Alimony is a form of legally ordered financial support for an ex-spouse, which in some states is also called spousal maintenance or spousal support. A court may order alimony when one spouse has a need for support and the other spouse is able to pay.
Tennessee has four types of alimony, each with its own purposes and requirements.
In divorces from marriages that lasted 25 years or more, courts commonly award periodic alimony. Its purpose is to help the spouse with the lower income maintain a similar living standard to that of the marriage. In many such cases, the length of the marriage means the spouses are no longer young and may have limited opportunities to retrain or gain the experience necessary to make a sufficient income.
Rehabilitative alimony, on the other hand, aims to provide the lower-income spouse with the financial support he or she needs to gain independence. In setting amounts, judges may look at what would be necessary to achieve that. For example, that spouse may need to attend college or a vocational training program, or take on lower-paid employment in order to gain experience. During that time, alimony might aim to make up the shortfall.
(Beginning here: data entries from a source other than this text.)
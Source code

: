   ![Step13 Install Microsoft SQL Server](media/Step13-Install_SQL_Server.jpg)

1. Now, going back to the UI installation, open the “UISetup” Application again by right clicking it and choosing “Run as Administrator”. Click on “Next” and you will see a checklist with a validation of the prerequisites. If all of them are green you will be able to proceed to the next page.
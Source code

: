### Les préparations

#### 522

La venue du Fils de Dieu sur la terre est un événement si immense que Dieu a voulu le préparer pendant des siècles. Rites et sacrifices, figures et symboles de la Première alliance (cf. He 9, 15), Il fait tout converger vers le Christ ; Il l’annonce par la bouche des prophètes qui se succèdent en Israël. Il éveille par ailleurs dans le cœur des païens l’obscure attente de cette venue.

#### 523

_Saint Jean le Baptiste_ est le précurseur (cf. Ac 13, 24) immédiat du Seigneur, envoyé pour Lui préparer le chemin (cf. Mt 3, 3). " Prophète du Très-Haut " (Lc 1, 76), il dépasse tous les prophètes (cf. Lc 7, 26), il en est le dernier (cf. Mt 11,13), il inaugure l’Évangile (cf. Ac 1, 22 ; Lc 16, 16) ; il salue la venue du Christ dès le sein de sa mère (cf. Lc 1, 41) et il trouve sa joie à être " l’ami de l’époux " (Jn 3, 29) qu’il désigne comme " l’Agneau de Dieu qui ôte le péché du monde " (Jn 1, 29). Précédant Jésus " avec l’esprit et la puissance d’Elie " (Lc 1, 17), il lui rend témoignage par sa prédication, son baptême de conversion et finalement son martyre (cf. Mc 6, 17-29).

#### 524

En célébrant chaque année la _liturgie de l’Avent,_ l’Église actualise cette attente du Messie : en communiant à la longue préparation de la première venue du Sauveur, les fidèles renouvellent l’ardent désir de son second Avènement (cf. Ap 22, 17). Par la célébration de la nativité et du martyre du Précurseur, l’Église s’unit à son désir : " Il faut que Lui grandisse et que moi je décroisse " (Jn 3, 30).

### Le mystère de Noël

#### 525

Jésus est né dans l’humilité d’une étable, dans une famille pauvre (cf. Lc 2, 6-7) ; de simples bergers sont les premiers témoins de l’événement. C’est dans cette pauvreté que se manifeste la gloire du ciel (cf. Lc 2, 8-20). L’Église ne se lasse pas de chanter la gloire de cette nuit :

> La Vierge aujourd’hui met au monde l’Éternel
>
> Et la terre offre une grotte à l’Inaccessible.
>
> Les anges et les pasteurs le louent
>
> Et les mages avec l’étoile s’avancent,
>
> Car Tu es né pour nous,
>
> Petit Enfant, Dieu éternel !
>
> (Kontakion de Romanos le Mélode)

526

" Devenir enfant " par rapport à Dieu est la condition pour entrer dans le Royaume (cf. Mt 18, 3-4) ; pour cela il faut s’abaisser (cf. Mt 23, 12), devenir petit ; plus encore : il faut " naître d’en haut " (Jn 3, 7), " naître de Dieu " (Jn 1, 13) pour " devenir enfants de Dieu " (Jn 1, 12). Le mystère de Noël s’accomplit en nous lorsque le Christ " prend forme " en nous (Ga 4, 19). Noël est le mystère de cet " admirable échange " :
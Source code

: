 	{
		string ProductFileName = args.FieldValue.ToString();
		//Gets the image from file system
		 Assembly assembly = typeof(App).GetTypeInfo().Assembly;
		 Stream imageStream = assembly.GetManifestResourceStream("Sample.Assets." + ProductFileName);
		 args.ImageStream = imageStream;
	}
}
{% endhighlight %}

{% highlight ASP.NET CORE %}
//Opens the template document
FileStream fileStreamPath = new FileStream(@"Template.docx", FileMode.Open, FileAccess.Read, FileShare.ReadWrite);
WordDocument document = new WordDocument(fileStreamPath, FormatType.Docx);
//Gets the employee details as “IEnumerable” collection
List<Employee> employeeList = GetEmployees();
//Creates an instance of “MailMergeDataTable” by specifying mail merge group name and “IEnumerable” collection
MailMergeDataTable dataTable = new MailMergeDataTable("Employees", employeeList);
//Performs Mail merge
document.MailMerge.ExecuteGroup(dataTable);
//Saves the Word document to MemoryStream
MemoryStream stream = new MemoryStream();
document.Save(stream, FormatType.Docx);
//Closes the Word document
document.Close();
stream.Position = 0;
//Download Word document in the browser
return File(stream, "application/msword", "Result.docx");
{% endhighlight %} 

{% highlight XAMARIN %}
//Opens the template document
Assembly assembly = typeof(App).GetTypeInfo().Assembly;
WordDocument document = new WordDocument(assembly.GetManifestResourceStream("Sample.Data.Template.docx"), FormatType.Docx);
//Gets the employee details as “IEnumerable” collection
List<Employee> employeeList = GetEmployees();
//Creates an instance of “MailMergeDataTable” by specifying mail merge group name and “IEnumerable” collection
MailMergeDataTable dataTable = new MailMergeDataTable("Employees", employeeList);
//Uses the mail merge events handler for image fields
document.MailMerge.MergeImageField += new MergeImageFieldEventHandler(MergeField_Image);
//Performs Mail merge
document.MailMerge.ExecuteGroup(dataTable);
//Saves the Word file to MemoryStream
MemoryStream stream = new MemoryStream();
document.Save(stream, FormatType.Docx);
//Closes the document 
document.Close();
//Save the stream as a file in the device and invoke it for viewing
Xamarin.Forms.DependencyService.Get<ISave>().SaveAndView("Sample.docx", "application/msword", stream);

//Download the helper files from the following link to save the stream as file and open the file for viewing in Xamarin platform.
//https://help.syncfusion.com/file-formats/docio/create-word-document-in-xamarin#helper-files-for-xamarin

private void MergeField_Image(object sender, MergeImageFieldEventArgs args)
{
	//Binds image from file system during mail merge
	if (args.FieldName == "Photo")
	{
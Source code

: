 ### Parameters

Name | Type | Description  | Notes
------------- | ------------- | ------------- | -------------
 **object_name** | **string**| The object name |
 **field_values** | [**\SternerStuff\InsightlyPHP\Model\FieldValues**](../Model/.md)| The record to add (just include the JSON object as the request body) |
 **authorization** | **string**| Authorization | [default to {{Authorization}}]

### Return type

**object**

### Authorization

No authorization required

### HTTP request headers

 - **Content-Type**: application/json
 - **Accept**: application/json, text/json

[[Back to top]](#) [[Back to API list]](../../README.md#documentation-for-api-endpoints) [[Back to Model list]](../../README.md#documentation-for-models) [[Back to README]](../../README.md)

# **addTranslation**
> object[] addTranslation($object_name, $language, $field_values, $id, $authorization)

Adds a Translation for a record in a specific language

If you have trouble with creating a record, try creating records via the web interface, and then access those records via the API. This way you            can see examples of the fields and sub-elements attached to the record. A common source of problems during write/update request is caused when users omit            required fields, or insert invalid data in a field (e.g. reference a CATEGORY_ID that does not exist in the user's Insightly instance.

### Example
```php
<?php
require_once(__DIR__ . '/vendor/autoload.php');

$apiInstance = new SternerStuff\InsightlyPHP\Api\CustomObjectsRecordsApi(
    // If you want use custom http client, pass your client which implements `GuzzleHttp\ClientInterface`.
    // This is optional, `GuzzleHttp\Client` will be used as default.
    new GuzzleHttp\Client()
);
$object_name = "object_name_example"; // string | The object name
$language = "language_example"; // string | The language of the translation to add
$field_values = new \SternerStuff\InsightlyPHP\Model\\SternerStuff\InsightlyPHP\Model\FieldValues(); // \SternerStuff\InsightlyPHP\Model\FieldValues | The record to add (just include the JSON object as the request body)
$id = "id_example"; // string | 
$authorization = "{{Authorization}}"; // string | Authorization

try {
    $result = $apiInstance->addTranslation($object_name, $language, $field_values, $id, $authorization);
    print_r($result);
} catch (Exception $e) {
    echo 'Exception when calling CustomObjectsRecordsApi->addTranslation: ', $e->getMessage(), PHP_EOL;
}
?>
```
Transitional alimony is similar to rehabilitative, but does not aim to help the receiving spouse achieve the capacity to earn an income that would enable him or her to return to the lifestyle of the marriage. Instead, the court may award transitional alimony when it deems rehabilitation unnecessary but finds the lower-earning spouse does need some financial support to make the transition to an independent single life.
4. Lump sum
In some situations, the court may consider it more just to award one party a signficant marital asset and give the other lump-sum alimony. In such a case, the award would consist of an amount equivalent to the value of the asset, and the paying spouse may usually pay it in several installments.
Alimony awards depend heavily on the specific circumstances of each case. Sometimes, things change and you need to ask for a modification, which Tennesee courts may be reluctant to grant. An experienced divorce attorney may be able to help you receive the right form of alimony or modify your current agreement.